══ EXERCISE MATERIAL ══
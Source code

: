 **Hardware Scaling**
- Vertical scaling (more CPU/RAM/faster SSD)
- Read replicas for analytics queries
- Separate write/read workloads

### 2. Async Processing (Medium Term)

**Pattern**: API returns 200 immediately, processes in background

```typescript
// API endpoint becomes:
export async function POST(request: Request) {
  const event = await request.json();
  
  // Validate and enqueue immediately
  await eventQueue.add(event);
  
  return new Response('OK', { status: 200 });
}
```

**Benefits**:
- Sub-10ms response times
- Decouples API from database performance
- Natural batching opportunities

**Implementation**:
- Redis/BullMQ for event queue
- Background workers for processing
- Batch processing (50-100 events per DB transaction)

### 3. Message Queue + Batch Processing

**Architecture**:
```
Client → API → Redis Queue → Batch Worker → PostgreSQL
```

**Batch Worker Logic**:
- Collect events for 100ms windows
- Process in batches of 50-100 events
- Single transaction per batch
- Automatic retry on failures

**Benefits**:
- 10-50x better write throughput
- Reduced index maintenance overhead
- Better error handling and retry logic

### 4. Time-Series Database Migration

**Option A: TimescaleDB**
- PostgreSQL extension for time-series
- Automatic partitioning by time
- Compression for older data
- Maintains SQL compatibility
═══
══ EXERCISE MATERIAL ══
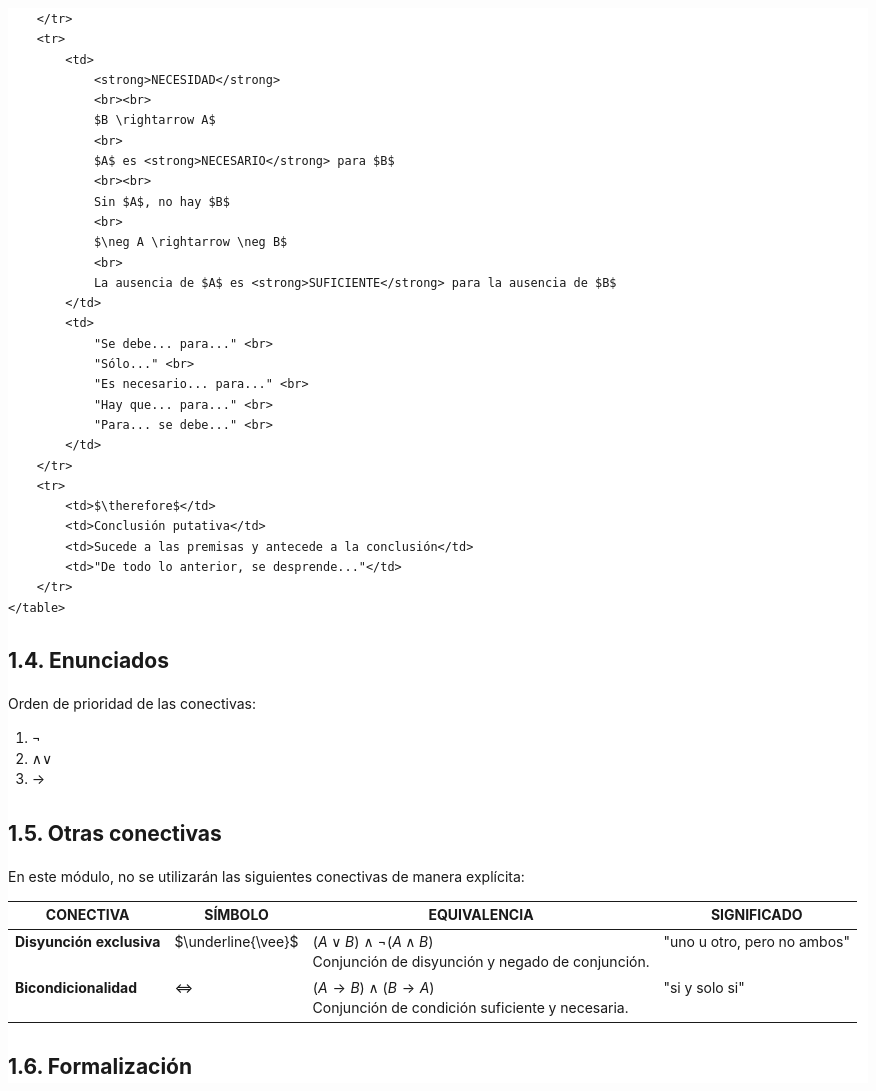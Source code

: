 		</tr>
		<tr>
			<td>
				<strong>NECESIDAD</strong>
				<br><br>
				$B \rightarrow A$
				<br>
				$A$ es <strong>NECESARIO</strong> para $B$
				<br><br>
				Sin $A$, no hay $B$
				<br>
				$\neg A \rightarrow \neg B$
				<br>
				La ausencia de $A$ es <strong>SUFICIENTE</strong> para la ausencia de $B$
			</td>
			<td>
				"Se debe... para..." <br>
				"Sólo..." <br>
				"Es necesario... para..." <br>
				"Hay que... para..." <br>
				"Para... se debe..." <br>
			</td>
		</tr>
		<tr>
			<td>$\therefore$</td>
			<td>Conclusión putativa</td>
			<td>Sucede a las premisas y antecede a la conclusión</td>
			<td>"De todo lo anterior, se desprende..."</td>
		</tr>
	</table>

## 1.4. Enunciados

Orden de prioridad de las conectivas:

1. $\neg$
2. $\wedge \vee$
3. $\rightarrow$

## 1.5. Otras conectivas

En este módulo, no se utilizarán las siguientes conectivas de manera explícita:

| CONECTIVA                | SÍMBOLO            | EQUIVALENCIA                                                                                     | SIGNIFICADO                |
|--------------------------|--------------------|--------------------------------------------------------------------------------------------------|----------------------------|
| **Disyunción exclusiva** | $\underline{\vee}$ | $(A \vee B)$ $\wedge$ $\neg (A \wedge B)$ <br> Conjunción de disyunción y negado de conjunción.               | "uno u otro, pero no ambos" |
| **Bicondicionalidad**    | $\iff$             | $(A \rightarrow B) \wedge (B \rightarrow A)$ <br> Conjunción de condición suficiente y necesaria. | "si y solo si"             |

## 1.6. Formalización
═══
**TASK TO COMPLETE**
Nothing but the lines above from the one containing "- 10-50x better write throughput" through the one containing "- Maintains SQL compatibility" should appear in the answer, each repeated exactly.

**YOUR SOLUTION**
- 10-50x better write throughput
- Reduced index maintenance overhead
- Better error handling and retry logic

### 4. Time-Series Database Migration

**Option A: TimescaleDB**
- PostgreSQL extension for time-series
- Automatic partitioning by time
- Compression for older data
- Maintains SQL compatibility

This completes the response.